This morning I finished the first of my projects that I have given myself for the Tour de Fleece. I did pick the easiest one first, which gave me a bit of a jump start I guess. I had already spun one skein of this fiber, and only had the other to do. As is the case most times when I have a half finished spinning project. I just love love love the color that I am working with, I spin one skein, then I love even more the next color, so I have one skein spun of lots of different colors and have to go back to finish all the half dones.
This was a batt that I made containing wool, alpaca and a little angora.
I wanted to show today how I ply yarns. There are different methods for doing this, but I like to fill a bobbin 2/3 s of the way, then wind it into a center pull ball, then ply it back on itself. Doing this means there is no waste. This works if you are plying one type of fiber back onto itself. If you were using two different colors, you would need to do something different, like using a lazy kate. But it works when using only one fiber for both of the plies.
Anyway, in the back ground is the spun single (one ply) on the bobbin. First I make the center pull ball on the ball winder. When I bought this ball winder, maybe 7-8 years ago, it was $40. Today, from knit picks they are $19.99. But even at $40, I have used this thing a million times. Even if you don’t spin, it is a great tool to buy. When your man-about-the-house won’t sit still long enough to help wind a ball of yarn, this is the best tool.

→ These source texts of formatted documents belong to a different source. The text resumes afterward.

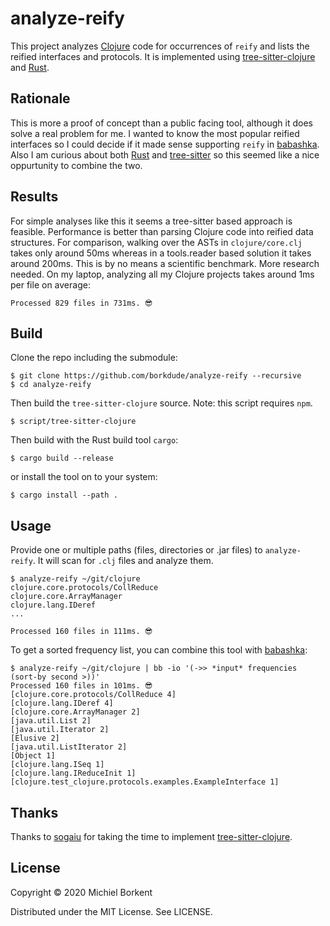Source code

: # analyze-reify

This project analyzes [Clojure](http://clojure.org/) code for occurrences of
`reify` and lists the reified interfaces and protocols. It is implemented using
[tree-sitter-clojure](https://github.com/sogaiu/tree-sitter-clojure) and
[Rust](https://www.rust-lang.org/).

## Rationale

This is more a proof of concept than a public facing tool, although it does
solve a real problem for me. I wanted to know the most popular reified
interfaces so I could decide if it made sense supporting `reify` in
[babashka](https://github.com/borkdude/babashka/). Also I am curious about both
[Rust](https://www.rust-lang.org/) and
[tree-sitter](https://github.com/tree-sitter/) so this seemed like a nice
oppurtunity to combine the two.

## Results

For simple analyses like this it seems a tree-sitter based approach is
feasible. Performance is better than parsing Clojure code into reified data
structures. For comparison, walking over the ASTs in `clojure/core.clj` takes
only around 50ms whereas in a tools.reader based solution it takes around
200ms. This is by no means a scientific benchmark. More research needed. On my
laptop, analyzing all my Clojure projects takes around 1ms per file on average:

```
Processed 829 files in 731ms. 😎
```

## Build

Clone the repo including the submodule:

```
$ git clone https://github.com/borkdude/analyze-reify --recursive
$ cd analyze-reify
```

Then build the `tree-sitter-clojure` source. Note: this script
requires `npm`.

```
$ script/tree-sitter-clojure
```

Then build with the Rust build tool `cargo`:

```
$ cargo build --release
```

or install the tool on to your system:

```
$ cargo install --path .
```

## Usage

Provide one or multiple paths (files, directories or .jar files) to
`analyze-reify`. It will scan for `.clj` files and analyze them.

```
$ analyze-reify ~/git/clojure
clojure.core.protocols/CollReduce
clojure.core.ArrayManager
clojure.lang.IDeref
...

Processed 160 files in 111ms. 😎
```

To get a sorted frequency list, you can combine this tool with
[babashka](https://github.com/borkdude/babashka/):

```
$ analyze-reify ~/git/clojure | bb -io '(->> *input* frequencies (sort-by second >))'
Processed 160 files in 101ms. 😎
[clojure.core.protocols/CollReduce 4]
[clojure.lang.IDeref 4]
[clojure.core.ArrayManager 2]
[java.util.List 2]
[java.util.Iterator 2]
[Elusive 2]
[java.util.ListIterator 2]
[Object 1]
[clojure.lang.ISeq 1]
[clojure.lang.IReduceInit 1]
[clojure.test_clojure.protocols.examples.ExampleInterface 1]
```

## Thanks

Thanks to [sogaiu](https://github.com/sogaiu/) for taking the time to implement
[tree-sitter-clojure](https://github.com/sogaiu/tree-sitter-clojure).

## License

Copyright © 2020 Michiel Borkent

Distributed under the MIT License. See LICENSE.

Finished center pull ball.
Take both ends, the one from the middle and the one from the outside and match them up. Then feed them onto the leader line of the bobbin. Ply away.
This is how I’m holding the ball as it plies back onto the bobbin. I hold it loosely but with enough pressure that the whole thing does not turn into a tangly mess. See how my pinkie is acting as a tensioning device?
All plied and onto the bobbin. I like this method because there is no waste of your spinning time. Every inch of the yarn spun is plied back on itself. If you try other methods, like weighing out fiber, or measuring singles, and plying them together, they will never never never match up. There will always be a little more on one ball or bobbin than the other. But this way, since you are essentially plying back to the center of this ball of yarn, it is all used up each time.
Boy, I just re-read that, and if you don’t spin that just doesn’t make any sense at all.
Two finished skeins. 3 3/8 oz for both skeins combined. And a combined yardage of 224 yards.